Anniversary Update won’t install unless your device is UEFI 2.31-compliant or later.
|Windows 10 feature||TPM||Input/output memory management unit||Virtualization extensions||SLAT||UEFI 2.3.1||For x64 architecture only|
|Credential Guard||Recommended||Not used||Required||Required||Required||Required|
|Device Guard||Not used||Required||Required||Required||Required||Required|
|BitLocker||Recommended||Not required||Not required||Not required||Not required||Not required|
|Configurable code integrity||Not required||Not required||Not required||Not required||Recommended||Recommended|
|Microsoft Hello||Recommended||Not required||Not required||Not required||Not required||Not required|
|VBS||Not required||Required||Required||Required||Not required||Required|
|UEFI Secure Boot||Recommended||Not required||Not required||Not required||Required||Not required|
|Device health attestation through Measured Boot||Requires TPM 2.0||Not required||Not required||Not required||Required||Required|
Beefing up authentication, identity
Password security has been a significant issue in the past few years, and Windows Hello moves us closer to a password-free world as it integrates and extends biometric logins and two-factor authentication to "recognize" users without passwords. Windows Hello also manages to be simultaneously the most accessible and inaccessible security feature of Windows 10. Yes, it is available across all Win10 editions, but it requires significant hardware investment to get the most of what it has to offer.

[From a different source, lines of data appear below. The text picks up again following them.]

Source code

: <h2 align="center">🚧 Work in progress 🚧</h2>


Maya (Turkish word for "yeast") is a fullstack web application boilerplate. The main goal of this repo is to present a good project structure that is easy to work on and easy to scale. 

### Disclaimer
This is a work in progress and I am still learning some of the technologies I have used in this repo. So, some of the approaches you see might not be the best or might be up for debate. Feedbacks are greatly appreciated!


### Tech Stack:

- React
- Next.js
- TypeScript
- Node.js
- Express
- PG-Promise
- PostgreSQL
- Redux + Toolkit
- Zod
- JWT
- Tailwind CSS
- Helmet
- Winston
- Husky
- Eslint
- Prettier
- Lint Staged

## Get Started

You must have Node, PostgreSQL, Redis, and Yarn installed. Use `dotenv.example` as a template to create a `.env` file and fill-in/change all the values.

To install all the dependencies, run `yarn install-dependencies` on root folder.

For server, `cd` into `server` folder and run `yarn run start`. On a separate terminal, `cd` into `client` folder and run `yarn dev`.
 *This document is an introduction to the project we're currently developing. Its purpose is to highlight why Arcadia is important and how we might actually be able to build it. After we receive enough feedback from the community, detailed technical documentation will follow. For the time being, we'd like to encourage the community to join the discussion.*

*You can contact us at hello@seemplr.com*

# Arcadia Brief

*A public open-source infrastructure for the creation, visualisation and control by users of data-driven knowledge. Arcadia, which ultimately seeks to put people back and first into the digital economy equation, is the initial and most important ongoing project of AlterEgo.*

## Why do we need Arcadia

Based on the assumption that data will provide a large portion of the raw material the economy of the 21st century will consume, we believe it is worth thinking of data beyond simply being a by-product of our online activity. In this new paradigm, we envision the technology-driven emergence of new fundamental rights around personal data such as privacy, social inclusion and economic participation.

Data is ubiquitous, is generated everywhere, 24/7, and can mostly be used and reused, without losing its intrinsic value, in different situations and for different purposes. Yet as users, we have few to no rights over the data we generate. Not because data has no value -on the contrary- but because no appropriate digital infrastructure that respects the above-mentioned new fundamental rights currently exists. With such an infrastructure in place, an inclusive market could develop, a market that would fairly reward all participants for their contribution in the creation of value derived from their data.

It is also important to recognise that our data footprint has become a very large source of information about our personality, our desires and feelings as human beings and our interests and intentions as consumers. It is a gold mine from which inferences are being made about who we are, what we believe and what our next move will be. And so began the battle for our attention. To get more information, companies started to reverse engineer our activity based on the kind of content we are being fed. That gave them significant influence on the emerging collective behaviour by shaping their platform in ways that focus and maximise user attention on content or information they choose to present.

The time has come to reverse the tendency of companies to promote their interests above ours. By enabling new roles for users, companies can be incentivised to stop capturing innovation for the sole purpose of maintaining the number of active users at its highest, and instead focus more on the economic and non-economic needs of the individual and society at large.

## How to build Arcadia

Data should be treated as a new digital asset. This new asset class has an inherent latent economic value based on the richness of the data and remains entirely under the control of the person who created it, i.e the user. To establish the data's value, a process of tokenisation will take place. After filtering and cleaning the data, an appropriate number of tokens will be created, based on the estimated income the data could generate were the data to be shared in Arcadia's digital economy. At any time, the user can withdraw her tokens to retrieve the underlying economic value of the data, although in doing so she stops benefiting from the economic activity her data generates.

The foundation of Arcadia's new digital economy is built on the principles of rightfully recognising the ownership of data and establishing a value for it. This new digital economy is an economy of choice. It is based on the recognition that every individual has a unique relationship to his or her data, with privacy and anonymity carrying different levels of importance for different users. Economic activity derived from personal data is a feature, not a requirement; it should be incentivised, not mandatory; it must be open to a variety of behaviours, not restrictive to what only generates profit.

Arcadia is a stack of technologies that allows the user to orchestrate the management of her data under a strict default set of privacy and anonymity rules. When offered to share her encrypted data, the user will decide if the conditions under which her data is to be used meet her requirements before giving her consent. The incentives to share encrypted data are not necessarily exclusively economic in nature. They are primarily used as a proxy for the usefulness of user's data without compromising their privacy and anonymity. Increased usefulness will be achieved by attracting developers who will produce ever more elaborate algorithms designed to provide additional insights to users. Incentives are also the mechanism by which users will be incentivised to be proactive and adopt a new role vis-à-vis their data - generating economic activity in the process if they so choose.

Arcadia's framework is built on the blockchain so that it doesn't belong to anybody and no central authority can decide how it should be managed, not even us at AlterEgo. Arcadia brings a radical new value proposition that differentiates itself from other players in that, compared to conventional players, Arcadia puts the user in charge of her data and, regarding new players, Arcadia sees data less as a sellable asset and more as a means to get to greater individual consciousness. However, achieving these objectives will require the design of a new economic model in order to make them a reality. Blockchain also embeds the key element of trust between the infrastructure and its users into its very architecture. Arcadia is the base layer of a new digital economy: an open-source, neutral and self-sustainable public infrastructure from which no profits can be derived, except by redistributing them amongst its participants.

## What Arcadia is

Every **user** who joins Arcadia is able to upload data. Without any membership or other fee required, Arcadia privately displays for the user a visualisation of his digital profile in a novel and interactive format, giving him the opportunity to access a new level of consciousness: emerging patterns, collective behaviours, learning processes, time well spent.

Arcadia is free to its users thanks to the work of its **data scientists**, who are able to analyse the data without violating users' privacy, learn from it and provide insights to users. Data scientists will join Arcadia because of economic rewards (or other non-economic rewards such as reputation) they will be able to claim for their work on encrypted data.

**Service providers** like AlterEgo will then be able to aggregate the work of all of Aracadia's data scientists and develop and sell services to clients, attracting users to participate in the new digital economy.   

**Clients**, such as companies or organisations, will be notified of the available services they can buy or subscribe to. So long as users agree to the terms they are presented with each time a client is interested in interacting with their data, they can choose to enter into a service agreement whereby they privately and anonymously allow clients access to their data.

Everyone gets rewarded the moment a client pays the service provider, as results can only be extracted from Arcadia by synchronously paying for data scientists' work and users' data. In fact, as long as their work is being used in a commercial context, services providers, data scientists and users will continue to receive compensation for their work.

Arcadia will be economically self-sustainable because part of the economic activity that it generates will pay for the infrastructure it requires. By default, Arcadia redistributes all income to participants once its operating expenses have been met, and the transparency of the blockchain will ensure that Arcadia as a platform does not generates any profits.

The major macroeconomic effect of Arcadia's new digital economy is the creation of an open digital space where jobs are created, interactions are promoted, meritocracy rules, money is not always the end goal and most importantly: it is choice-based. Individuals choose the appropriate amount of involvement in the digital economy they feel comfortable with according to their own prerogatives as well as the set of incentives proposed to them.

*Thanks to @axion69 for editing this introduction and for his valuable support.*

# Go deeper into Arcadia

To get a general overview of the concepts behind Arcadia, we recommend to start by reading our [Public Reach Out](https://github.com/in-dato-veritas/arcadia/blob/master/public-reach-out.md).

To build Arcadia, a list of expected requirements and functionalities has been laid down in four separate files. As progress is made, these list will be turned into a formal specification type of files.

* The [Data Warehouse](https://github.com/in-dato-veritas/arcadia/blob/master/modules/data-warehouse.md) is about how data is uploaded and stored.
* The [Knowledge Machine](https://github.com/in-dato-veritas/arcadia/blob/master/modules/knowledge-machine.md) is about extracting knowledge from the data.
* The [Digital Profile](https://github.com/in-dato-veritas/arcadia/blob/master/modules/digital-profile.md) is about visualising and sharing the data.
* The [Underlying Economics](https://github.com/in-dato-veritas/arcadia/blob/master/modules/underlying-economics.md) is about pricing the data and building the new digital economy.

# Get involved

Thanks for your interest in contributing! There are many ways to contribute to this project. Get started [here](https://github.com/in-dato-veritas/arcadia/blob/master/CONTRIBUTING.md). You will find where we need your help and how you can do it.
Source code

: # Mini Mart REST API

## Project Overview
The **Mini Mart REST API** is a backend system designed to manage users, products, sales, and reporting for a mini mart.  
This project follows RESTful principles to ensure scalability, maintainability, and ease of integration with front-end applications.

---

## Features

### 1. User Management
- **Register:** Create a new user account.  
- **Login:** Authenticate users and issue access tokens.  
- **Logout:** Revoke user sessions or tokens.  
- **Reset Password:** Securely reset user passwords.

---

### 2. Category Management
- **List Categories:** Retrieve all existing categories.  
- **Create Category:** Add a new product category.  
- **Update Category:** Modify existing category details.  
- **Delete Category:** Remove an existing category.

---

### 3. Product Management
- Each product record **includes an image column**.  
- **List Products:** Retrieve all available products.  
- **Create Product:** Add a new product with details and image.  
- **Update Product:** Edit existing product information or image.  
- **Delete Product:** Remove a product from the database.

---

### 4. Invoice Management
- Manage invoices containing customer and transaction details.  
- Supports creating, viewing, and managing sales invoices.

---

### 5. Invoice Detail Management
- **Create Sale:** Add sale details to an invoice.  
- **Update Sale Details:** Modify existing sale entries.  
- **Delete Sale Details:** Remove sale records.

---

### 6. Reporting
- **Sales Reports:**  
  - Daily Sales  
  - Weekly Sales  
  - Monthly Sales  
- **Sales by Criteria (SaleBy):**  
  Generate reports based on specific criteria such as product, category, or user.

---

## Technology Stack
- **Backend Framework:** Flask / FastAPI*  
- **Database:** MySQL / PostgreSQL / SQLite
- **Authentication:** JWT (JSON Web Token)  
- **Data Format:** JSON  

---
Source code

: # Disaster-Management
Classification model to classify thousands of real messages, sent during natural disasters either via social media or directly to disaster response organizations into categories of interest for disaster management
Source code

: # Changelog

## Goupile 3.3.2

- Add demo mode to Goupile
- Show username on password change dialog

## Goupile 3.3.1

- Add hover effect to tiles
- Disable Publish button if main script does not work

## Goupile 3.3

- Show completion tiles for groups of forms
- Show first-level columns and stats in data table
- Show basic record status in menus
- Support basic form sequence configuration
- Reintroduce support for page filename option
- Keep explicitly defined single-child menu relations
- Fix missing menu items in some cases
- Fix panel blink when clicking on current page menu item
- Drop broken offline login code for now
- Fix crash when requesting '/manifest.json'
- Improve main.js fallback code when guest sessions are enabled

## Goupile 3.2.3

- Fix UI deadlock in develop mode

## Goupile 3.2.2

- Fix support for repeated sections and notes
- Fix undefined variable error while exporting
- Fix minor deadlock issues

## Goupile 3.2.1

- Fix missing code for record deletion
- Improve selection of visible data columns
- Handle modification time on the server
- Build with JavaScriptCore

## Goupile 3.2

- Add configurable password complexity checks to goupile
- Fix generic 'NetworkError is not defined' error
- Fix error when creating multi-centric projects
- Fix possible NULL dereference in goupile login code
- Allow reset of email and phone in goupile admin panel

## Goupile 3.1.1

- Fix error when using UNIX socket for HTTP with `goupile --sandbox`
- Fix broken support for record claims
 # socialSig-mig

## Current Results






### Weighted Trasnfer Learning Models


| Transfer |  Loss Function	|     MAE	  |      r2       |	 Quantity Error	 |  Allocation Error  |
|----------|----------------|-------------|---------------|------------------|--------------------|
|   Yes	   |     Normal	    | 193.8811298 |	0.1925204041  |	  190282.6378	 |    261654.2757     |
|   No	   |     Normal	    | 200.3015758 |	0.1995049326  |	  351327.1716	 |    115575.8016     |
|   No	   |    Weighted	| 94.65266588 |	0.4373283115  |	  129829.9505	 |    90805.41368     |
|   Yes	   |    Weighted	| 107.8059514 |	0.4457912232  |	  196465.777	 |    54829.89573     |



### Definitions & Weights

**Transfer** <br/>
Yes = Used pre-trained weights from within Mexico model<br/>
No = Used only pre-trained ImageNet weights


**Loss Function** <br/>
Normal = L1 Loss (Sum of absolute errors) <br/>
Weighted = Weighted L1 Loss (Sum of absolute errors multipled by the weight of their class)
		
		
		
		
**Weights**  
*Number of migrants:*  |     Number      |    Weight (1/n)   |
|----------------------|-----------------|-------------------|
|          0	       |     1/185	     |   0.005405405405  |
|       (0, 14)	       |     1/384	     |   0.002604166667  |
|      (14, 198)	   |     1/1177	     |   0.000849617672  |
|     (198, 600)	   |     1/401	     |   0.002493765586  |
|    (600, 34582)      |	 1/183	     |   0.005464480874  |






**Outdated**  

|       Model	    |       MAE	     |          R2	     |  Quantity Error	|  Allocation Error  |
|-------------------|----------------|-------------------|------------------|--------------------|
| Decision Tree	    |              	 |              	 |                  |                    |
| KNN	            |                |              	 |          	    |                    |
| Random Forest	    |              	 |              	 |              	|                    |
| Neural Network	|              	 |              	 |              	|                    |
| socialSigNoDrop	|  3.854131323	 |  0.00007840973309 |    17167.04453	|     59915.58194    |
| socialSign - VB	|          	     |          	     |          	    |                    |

To protect credentials and keys, Hello requires TPM 1.2 or later. But for devices where TPM is not installed or configured, Hello can use software-based protection to secure credentials and keys instead, so Windows Hello is accessible to pretty much any Windows 10 device.
But the best way to use Hello is to store biometric data and other authentication information in the on-board TPM chip, as the hardware protection makes it more difficult for attackers to steal them. Further, to take full advantage of biometric authentication, additional hardware -- such as a specialized illuminated infrared camera or a dedicated iris or fingerprint reader -- is necessary. Most business-class laptops and several lines of consumer laptops ship with fingerprint scanners, enabling businesses to get started with Hello under any edition of Windows 10. But the marketplace is still limited when it comes to depth-sensing 3D cameras for facial recognition and retina scanners for iris-scanning, so Windows Hello’s more advanced biometrics is a future possibility for most, rather than a daily reality.